To this end there was an ecumenical service last Sunday evening to which all were invited, at St. John the Baptist's Church (Clacton's mother church) in Great Clacton, and there have been, throughout the week, services of prayer for unity at 10.00 a.m. in various constituent churches of 'Churches Together in Clacton', the body which represents our town's principal Christian traditions.

 

            We oldies tend to go on – and on – about how much better people were 'before the war' (we always mean 'our war', World War II when we say that!)

than they are now.

 

            Well, in some ways they were – but where ecumenism is concerned, there is no doubt about it, we are far, far better today.  It is difficult nowadays, when we are all threatened by a tsunami of 'evangelising secularism', to believe the suspicion, distrust and fear that existed between the various Christian traditions in the 1920s and '30s.

 

            My parents, and I of course, were members of what I suppose would be described as a very moderately 'high' Anglican Church on the outskirts of Ipswich.

Our principal service on Sundays was a Choral Eucharist at 11.00 a.m. at which at least some members of the congregation would genuflect and cross themselves at appropriate places.  We also had an 8.00 a.m. non-choral Holy Communion (or 'mass') at 8.00 a.m. on Sundays and midweek, plus – of course – a well-attended Evensong at 6.30 p.m. every Sunday.  I was first a choirboy and then a server until my call-up with the Territorial Army in 1939.

 

            The priest in charge was a Scotsman, Rev.

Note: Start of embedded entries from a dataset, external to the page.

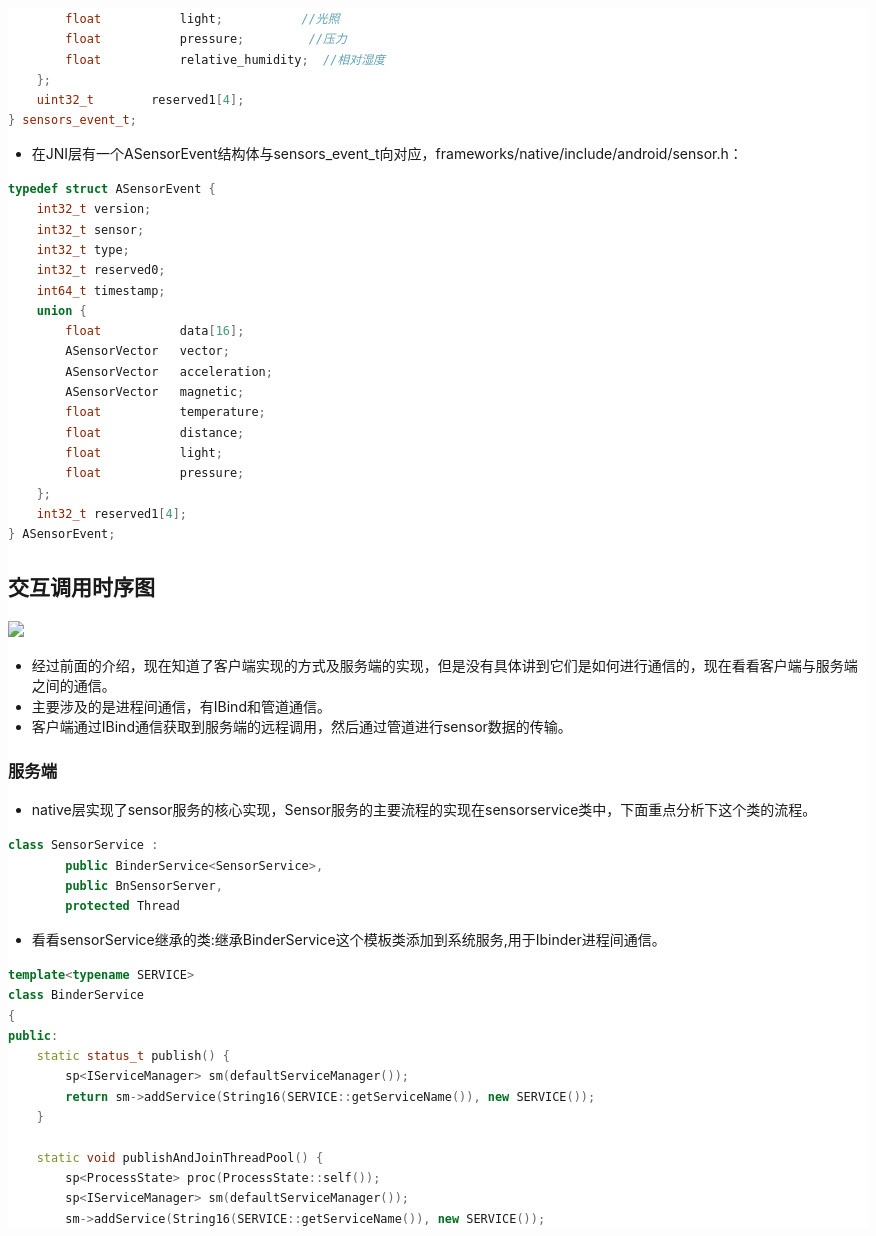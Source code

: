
 ``` cpp
        float           light;           //光照
        float           pressure;         //压力
        float           relative_humidity;  //相对湿度
    };
    uint32_t        reserved1[4];
} sensors_event_t;
```

- 在JNI层有一个ASensorEvent结构体与sensors_event_t向对应，frameworks/native/include/android/sensor.h：

``` cpp
typedef struct ASensorEvent {
    int32_t version;
    int32_t sensor;
    int32_t type;
    int32_t reserved0;
    int64_t timestamp;
    union {
        float           data[16];
        ASensorVector   vector;
        ASensorVector   acceleration;
        ASensorVector   magnetic;
        float           temperature;
        float           distance;
        float           light;
        float           pressure;
    };
    int32_t reserved1[4];
} ASensorEvent;
```

## 交互调用时序图

<img src="https://raw.githubusercontent.com/way1989/way1989.github.io/hexo/images_post/sensorFramework/6.jpg"/>

- 经过前面的介绍，现在知道了客户端实现的方式及服务端的实现，但是没有具体讲到它们是如何进行通信的，现在看看客户端与服务端之间的通信。
- 主要涉及的是进程间通信，有IBind和管道通信。
- 客户端通过IBind通信获取到服务端的远程调用，然后通过管道进行sensor数据的传输。

### 服务端

- native层实现了sensor服务的核心实现，Sensor服务的主要流程的实现在sensorservice类中，下面重点分析下这个类的流程。

``` cpp
class SensorService :
        public BinderService<SensorService>,
        public BnSensorServer,
        protected Thread
```

- 看看sensorService继承的类:继承BinderService<SensorService>这个模板类添加到系统服务,用于Ibinder进程间通信。

``` cpp
template<typename SERVICE>
class BinderService
{
public:
    static status_t publish() {
        sp<IServiceManager> sm(defaultServiceManager());
        return sm->addService(String16(SERVICE::getServiceName()), new SERVICE());
    }

    static void publishAndJoinThreadPool() {
        sp<ProcessState> proc(ProcessState::self());
        sp<IServiceManager> sm(defaultServiceManager());
        sm->addService(String16(SERVICE::getServiceName()), new SERVICE());
```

Donald Rae, who rather liked to be addressed as 'Father Rae' and wore a cassock and biretta when walking between his home and the church.

 

            All of this was sufficient to attract the attention and condemnation of the Protestant Truth Society who, on at least two occasions that I can recall, mounted demonstrations at the church gate after evensong denouncing our 'Romish practices' and handing out leaflets telling members of the congregation where, in Ipswich, they

would find 'true Protestant' services.

 

            It would be nice to be able to say that we offered a splendid example of tolerance and moderation, but it wouldn't really be true.  We didn't hold demonstrations outside other churches, but I can remember, during a period of adolescent Anglo-Catholic fervour, referring to the Roman Catholic scathingly as 'the Italian mission' and dismissing all nonconformists as 'those narrow-minded chapel folk'!  Quakers (and I have now been one for over half a century) hardly even entered my thoughts but I would, I am quite sure, have regarded them as beyond the pale!

 

            My own 'conversion' to ecumenism began with the acquisition of a Methodist girl-friend  (later to be my wife) on the day World War II broke out. It culminated a few months ago when I revived and renewed my membership of the Church of England and 'came out' as being in dual membership of the Religious Society of Friends (Quakers) and of the Anglican Church – a circumstance unusual even nowadays, but by no means unique.